Le Kremlin a estimé jeudi que les opportunités se réduisent pour l'Ukraine si elle veut trouver une issue négociée à la guerre contre la Russie, après plusieurs semaines de pourparlers infructueux initiés par Washington fin 2025.
«La situation se dégrade jour après jour pour le régime de Kiev et sa fenêtre pour prendre des décisions se réduit (...) Il est temps que Zelensky prenne ses responsabilités et une décision appropriée», a déclaré le porte-parole de la présidence russe, Dmitri Peskov, lors de son briefing à la presse.

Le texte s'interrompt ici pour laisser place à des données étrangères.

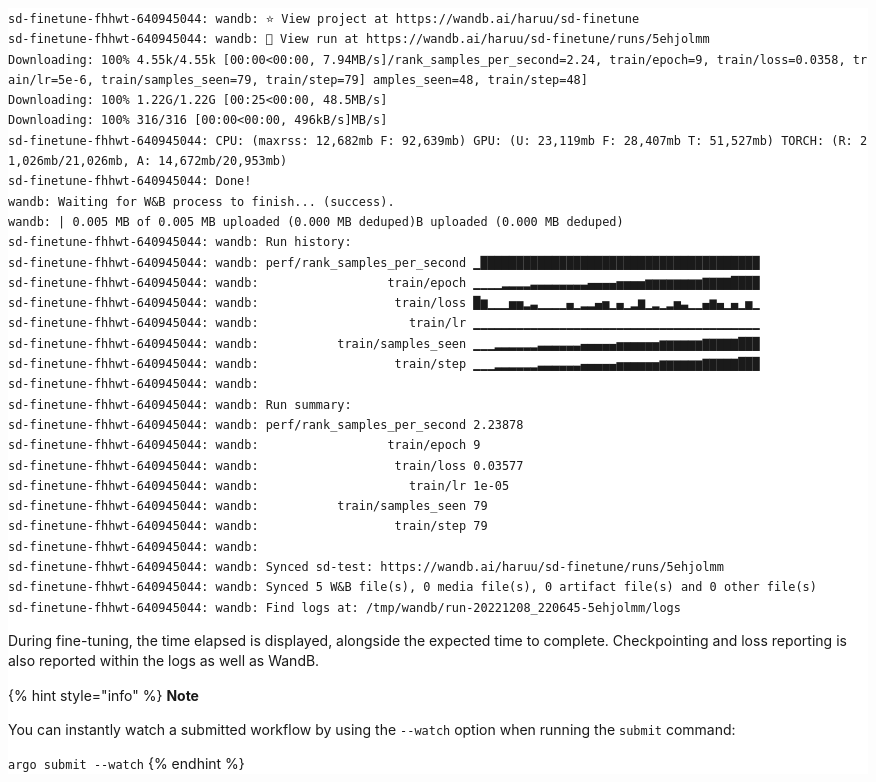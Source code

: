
 ```
sd-finetune-fhhwt-640945044: wandb: ⭐️ View project at https://wandb.ai/haruu/sd-finetune
sd-finetune-fhhwt-640945044: wandb: 🚀 View run at https://wandb.ai/haruu/sd-finetune/runs/5ehjolmm
Downloading: 100% 4.55k/4.55k [00:00<00:00, 7.94MB/s]/rank_samples_per_second=2.24, train/epoch=9, train/loss=0.0358, train/lr=5e-6, train/samples_seen=79, train/step=79] amples_seen=48, train/step=48]
Downloading: 100% 1.22G/1.22G [00:25<00:00, 48.5MB/s]
Downloading: 100% 316/316 [00:00<00:00, 496kB/s]MB/s]
sd-finetune-fhhwt-640945044: CPU: (maxrss: 12,682mb F: 92,639mb) GPU: (U: 23,119mb F: 28,407mb T: 51,527mb) TORCH: (R: 21,026mb/21,026mb, A: 14,672mb/20,953mb)
sd-finetune-fhhwt-640945044: Done!
wandb: Waiting for W&B process to finish... (success).                                                                                                                    
wandb: | 0.005 MB of 0.005 MB uploaded (0.000 MB deduped)B uploaded (0.000 MB deduped)
sd-finetune-fhhwt-640945044: wandb: Run history:
sd-finetune-fhhwt-640945044: wandb: perf/rank_samples_per_second ▁███████████████████████████████████████
sd-finetune-fhhwt-640945044: wandb:                  train/epoch ▁▁▁▁▂▂▂▂▃▃▃▃▃▃▃▃▄▄▄▄▅▅▅▅▆▆▆▆▆▆▆▆▇▇▇▇████
sd-finetune-fhhwt-640945044: wandb:                   train/loss █▆▁▁▁▅▅▂▃▁▁▁▁▄▁▂▂▄▅▁▄▁▂▆▁▂▁▂▅▃▁▁▄▆▄▁▄▁▅▁
sd-finetune-fhhwt-640945044: wandb:                     train/lr ▁▁▁▁▁▁▁▁▁▁▁▁▁▁▁▁▁▁▁▁▁▁▁▁▁▁▁▁▁▁▁▁▁▁▁▁▁▁▁▁
sd-finetune-fhhwt-640945044: wandb:           train/samples_seen ▁▁▁▂▂▂▂▂▂▃▃▃▃▃▃▄▄▄▄▄▅▅▅▅▅▅▆▆▆▆▆▆▇▇▇▇▇███
sd-finetune-fhhwt-640945044: wandb:                   train/step ▁▁▁▂▂▂▂▂▂▃▃▃▃▃▃▄▄▄▄▄▅▅▅▅▅▅▆▆▆▆▆▆▇▇▇▇▇███
sd-finetune-fhhwt-640945044: wandb: 
sd-finetune-fhhwt-640945044: wandb: Run summary:
sd-finetune-fhhwt-640945044: wandb: perf/rank_samples_per_second 2.23878
sd-finetune-fhhwt-640945044: wandb:                  train/epoch 9
sd-finetune-fhhwt-640945044: wandb:                   train/loss 0.03577
sd-finetune-fhhwt-640945044: wandb:                     train/lr 1e-05
sd-finetune-fhhwt-640945044: wandb:           train/samples_seen 79
sd-finetune-fhhwt-640945044: wandb:                   train/step 79
sd-finetune-fhhwt-640945044: wandb: 
sd-finetune-fhhwt-640945044: wandb: Synced sd-test: https://wandb.ai/haruu/sd-finetune/runs/5ehjolmm
sd-finetune-fhhwt-640945044: wandb: Synced 5 W&B file(s), 0 media file(s), 0 artifact file(s) and 0 other file(s)
sd-finetune-fhhwt-640945044: wandb: Find logs at: /tmp/wandb/run-20221208_220645-5ehjolmm/logs
```

During fine-tuning, the time elapsed is displayed, alongside the expected time to complete. Checkpointing and loss reporting is also reported within the logs as well as WandB.

{% hint style="info" %}
**Note**

You can instantly watch a submitted workflow by using the `--watch` option when running the `submit` command:

`argo submit --watch`
{% endhint %}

Cet automne, les Etats-Unis ont initié une reprise de pourparlers indirects entre Kiev et Moscou en tentant de faire accepter par les deux camps un plan pour mettre fin au conflit. Pendant plusieurs semaines, des responsables américains ont rencontré des représentants russes, ukrainiens et européens, sans parvenir à un accord.
Poutine n'en démord pas
Moscou exige notamment que Kiev lui cède entièrement la région ukrainienne de Donetsk, en Ukraine, qui reste l'épicentre des combats. Le président Volodymyr Zelensky a lui affirmé en décembre que tout compromis entre l'Ukraine et la Russie sur le contrôle des régions orientales devra être «juste» et validé soit par une «élection», soit par un «référendum» en Ukraine.
Mais l'organisation d'un scrutin présente d'immenses défis sécuritaires et organisationnels. Le pays est toujours ravagé par les combats, des millions d'Ukrainiens y ont été déplacés et des centaines de milliers d'autres sont au front. Le président russe Vladimir Poutine a pour sa part répété fin 2025 que la Russie atteindra ses objectifs en Ukraine «par la voie militaire», si les négociations échouaient. Sur le front, son armée, plus nombreuse, continue de progresser lentement dans certains secteurs, en dépit de lourdes pertes.